Factory method to create the KelpForestDataModule based on file paths.

Parameters:

Name	Type	Description	Default
`dataset_stats`	`Dict[str, Dict[str, float]]`	The per-band dataset statistics.	required
`train_images`	`Optional[List[Path]]`	The list of training images.	`None`
`train_masks`	`Optional[List[Path]]`	The list of training masks.	`None`
`val_images`	`Optional[List[Path]]`	The list of validation images.	`None`
`val_masks`	`Optional[List[Path]]`	The list of validation mask.	`None`
`test_images`	`Optional[List[Path]]`	The list of test images.	`None`
`test_masks`	`Optional[List[Path]]`	The list of test masks.	`None`
`predict_images`	`Optional[List[Path]]`	The list of prediction images.	`None`
`spectral_indices`	`Optional[List[str]]`	The list of spectral indices to append to the input tensor.	`None`
`batch_size`	`int`	The batch size.	`32`
`num_workers`	`int`	The number of workers to use for data loading.	`0`
`image_size`	`int`	The size of the input image.	`352`
`**kwargs`	`Any`	Other keyword arguments passed to the KelpForestDataModule constructor.	`{}`

Source code in kelp/nn/data/datamodule.py

@classmethod
def from_file_paths(
    cls,
    dataset_stats: Dict[str, Dict[str, float]],
    train_images: Optional[List[Path]] = None,
    train_masks: Optional[List[Path]] = None,
    val_images: Optional[List[Path]] = None,
    val_masks: Optional[List[Path]] = None,
    test_images: Optional[List[Path]] = None,
    test_masks: Optional[List[Path]] = None,
    predict_images: Optional[List[Path]] = None,
    spectral_indices: Optional[List[str]] = None,
    batch_size: int = 32,
    image_size: int = 352,
    num_workers: int = 0,
    **kwargs: Any,
) -> KelpForestDataModule:
    """
    Factory method to create the KelpForestDataModule based on file paths.

    Args:
        dataset_stats: The per-band dataset statistics.
        train_images: The list of training images.
        train_masks: The list of training masks.
        val_images: The list of validation images.
        val_masks: The list of validation mask.
        test_images: The list of test images.
        test_masks: The list of test masks.
        predict_images: The list of prediction images.
        spectral_indices: The list of spectral indices to append to the input tensor.
        batch_size: The batch size.
        num_workers: The number of workers to use for data loading.
        image_size: The size of the input image.
        **kwargs: Other keyword arguments passed to the KelpForestDataModule constructor.
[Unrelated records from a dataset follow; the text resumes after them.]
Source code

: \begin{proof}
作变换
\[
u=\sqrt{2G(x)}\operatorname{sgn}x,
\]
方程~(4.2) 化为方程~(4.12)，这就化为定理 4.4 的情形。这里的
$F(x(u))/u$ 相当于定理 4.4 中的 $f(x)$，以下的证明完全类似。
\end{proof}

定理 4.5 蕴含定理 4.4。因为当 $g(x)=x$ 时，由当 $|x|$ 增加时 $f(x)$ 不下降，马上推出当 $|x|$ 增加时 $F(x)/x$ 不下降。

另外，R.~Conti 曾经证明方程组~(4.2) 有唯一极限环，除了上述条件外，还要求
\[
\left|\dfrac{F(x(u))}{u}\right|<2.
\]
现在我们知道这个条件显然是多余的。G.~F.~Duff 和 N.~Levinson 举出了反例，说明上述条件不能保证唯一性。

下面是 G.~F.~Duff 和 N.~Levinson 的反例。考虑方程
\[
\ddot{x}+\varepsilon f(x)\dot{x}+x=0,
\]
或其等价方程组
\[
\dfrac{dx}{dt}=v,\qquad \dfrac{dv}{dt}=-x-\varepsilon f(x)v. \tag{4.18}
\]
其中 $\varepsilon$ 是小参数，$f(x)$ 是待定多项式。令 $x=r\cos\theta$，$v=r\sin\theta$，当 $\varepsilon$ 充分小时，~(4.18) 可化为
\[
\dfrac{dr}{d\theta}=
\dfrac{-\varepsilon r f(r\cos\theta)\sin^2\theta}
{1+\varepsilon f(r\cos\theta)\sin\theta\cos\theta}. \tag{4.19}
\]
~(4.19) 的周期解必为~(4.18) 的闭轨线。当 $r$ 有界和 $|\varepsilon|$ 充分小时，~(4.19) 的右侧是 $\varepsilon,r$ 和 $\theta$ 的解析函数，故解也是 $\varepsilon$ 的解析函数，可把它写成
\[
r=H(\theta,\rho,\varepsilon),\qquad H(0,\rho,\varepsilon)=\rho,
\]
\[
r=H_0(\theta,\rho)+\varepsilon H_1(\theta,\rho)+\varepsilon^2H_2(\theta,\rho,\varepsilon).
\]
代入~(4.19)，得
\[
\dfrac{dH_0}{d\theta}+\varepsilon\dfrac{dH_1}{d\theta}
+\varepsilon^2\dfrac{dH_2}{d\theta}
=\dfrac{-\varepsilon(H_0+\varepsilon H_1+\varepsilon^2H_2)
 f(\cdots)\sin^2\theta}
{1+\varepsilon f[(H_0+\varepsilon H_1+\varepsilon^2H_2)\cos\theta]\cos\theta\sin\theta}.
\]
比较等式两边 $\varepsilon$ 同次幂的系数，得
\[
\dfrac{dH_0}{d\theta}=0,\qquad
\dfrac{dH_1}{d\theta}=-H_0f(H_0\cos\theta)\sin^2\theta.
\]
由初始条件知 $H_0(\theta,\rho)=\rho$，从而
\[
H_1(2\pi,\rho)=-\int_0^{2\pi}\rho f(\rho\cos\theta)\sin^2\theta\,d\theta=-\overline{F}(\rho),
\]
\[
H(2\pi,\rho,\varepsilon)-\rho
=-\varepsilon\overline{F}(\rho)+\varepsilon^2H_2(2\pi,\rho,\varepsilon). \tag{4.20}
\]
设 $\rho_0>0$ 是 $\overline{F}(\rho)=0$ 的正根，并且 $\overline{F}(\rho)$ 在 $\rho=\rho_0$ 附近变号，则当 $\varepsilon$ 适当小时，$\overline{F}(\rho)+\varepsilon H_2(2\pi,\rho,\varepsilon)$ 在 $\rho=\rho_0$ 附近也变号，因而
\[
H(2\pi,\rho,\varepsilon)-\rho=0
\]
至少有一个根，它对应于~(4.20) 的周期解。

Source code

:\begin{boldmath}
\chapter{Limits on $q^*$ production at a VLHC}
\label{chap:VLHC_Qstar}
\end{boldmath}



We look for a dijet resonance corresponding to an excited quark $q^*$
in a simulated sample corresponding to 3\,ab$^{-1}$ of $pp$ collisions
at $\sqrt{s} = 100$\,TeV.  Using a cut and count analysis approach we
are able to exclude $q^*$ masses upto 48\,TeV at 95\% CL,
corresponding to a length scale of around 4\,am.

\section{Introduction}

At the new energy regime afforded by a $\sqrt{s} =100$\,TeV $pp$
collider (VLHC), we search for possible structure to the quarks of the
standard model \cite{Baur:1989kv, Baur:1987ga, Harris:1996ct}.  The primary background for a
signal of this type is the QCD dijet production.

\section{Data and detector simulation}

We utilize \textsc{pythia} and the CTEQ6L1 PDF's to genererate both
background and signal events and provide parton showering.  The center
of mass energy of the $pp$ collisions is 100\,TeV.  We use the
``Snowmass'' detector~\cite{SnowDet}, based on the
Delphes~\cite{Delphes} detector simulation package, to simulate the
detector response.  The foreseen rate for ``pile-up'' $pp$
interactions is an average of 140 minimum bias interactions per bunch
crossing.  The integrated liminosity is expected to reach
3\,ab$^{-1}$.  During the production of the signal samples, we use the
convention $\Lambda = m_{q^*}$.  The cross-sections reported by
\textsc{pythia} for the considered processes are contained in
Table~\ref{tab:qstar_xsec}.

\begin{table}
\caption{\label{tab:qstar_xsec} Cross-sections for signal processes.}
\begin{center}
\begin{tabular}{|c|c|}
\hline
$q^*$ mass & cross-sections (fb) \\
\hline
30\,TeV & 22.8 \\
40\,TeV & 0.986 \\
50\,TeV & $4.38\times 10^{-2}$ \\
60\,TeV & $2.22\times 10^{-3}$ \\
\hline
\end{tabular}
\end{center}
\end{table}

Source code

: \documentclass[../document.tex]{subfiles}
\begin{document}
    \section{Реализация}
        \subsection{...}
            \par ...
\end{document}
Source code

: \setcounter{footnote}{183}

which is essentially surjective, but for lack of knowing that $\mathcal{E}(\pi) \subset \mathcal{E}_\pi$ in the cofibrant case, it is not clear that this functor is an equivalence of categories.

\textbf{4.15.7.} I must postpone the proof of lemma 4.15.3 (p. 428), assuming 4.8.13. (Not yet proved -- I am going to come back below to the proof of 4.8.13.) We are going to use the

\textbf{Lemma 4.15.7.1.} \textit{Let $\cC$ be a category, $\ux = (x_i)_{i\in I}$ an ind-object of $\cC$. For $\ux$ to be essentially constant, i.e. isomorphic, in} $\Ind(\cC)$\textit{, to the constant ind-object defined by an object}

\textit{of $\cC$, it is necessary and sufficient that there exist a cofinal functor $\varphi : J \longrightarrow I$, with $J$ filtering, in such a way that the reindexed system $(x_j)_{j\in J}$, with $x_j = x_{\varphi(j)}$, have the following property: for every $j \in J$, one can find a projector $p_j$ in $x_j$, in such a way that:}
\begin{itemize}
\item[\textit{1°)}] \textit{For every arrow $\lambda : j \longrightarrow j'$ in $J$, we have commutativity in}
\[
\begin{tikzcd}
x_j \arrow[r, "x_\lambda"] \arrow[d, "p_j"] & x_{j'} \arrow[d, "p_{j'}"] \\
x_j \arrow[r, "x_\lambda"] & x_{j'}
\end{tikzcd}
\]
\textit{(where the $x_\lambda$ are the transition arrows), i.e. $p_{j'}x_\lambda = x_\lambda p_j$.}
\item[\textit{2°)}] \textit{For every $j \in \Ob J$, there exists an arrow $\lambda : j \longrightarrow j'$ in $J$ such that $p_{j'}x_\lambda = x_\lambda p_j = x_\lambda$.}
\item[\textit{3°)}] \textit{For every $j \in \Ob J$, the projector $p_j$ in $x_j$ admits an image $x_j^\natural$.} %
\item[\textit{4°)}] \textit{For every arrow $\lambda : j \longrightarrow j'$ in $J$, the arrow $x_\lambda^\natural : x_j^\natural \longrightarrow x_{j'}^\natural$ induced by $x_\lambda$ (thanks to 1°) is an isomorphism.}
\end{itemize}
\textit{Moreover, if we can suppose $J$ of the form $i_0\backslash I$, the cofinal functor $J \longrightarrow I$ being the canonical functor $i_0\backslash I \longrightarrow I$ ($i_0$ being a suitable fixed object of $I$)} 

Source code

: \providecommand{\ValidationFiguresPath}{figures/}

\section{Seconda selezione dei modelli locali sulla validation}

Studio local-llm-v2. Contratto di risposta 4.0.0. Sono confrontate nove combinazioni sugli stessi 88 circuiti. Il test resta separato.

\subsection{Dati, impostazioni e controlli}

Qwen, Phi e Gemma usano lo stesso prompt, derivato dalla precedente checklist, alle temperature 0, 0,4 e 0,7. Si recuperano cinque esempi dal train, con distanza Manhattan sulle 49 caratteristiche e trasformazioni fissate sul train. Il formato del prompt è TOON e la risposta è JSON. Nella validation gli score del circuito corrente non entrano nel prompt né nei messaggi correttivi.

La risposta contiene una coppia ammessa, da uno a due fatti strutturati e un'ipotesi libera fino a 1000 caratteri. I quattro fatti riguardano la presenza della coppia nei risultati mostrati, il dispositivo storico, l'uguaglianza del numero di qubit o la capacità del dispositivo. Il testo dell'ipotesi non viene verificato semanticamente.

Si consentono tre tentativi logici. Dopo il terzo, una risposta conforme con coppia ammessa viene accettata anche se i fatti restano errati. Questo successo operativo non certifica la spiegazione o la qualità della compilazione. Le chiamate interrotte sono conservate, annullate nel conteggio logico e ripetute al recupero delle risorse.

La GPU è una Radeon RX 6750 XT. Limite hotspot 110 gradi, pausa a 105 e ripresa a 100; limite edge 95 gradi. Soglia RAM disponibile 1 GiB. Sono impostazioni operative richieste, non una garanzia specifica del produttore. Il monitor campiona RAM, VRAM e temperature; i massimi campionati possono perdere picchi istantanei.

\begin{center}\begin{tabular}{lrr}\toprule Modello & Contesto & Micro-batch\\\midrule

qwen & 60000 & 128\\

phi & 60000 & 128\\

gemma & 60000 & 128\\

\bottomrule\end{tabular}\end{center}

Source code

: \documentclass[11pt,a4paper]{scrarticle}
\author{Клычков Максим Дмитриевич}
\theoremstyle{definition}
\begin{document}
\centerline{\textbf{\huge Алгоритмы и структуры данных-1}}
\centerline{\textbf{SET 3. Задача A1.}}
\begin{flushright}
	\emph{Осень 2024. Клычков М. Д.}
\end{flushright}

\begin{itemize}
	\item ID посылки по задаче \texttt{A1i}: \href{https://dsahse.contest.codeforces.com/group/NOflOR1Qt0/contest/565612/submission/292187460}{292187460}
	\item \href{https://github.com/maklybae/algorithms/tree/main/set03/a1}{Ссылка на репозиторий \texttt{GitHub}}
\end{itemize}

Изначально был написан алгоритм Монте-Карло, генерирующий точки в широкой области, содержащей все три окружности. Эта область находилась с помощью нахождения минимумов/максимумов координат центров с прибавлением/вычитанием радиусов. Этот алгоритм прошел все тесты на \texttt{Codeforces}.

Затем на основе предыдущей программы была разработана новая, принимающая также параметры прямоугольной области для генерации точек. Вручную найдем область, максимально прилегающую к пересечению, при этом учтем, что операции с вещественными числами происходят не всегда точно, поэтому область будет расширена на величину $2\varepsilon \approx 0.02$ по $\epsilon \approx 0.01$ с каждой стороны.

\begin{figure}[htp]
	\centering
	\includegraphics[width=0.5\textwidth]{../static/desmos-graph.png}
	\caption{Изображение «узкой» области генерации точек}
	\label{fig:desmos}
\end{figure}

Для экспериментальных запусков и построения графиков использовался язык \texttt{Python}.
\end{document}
    Returns: An instance of KelpForestDataModule.

    """
    return cls(
        train_images=train_images,
        train_masks=train_masks,
        val_images=val_images,
        val_masks=val_masks,
        test_images=test_images,
        test_masks=test_masks,
        predict_images=predict_images,
        dataset_stats=dataset_stats,
        spectral_indices=spectral_indices,
        batch_size=batch_size,
        image_size=image_size,
        num_workers=num_workers,
        **kwargs,
    )

`kelp.nn.data.datamodule.KelpForestDataModule.from_folders` `classmethod`

Factory method to create the KelpForestDataModule based on folder paths.

Parameters:

Name	Type	Description	Default
`dataset_stats`	`Dict[str, Dict[str, float]]`	The per-band dataset statistics.	required
`train_data_folder`	`Optional[Path]`	The path to the training data folder.	`None`
`val_data_folder`	`Optional[Path]`	The path to the val data folder.	`None`
`test_data_folder`	`Optional[Path]`	The path to the test data folder.	`None`
`predict_data_folder`	`Optional[Path]`	The path to the prediction data folder.	`None`
`**kwargs`	`Any`	Other keyword arguments passed to the KelpForestDataModule constructor.	`{}`

Source code in kelp/nn/data/datamodule.py

@classmethod
def from_folders(
    cls,
    dataset_stats: Dict[str, Dict[str, float]],
    train_data_folder: Optional[Path] = None,
    val_data_folder: Optional[Path] = None,
    test_data_folder: Optional[Path] = None,
    predict_data_folder: Optional[Path] = None,
    **kwargs: Any,
) -> KelpForestDataModule:
    """
    Factory method to create the KelpForestDataModule based on folder paths.

    Args:
        dataset_stats: The per-band dataset statistics.
        train_data_folder: The path to the training data folder.
        val_data_folder: The path to the val data folder.
        test_data_folder: The path to the test data folder.
        predict_data_folder: The path to the prediction data folder.
        **kwargs: Other keyword arguments passed to the KelpForestDataModule constructor.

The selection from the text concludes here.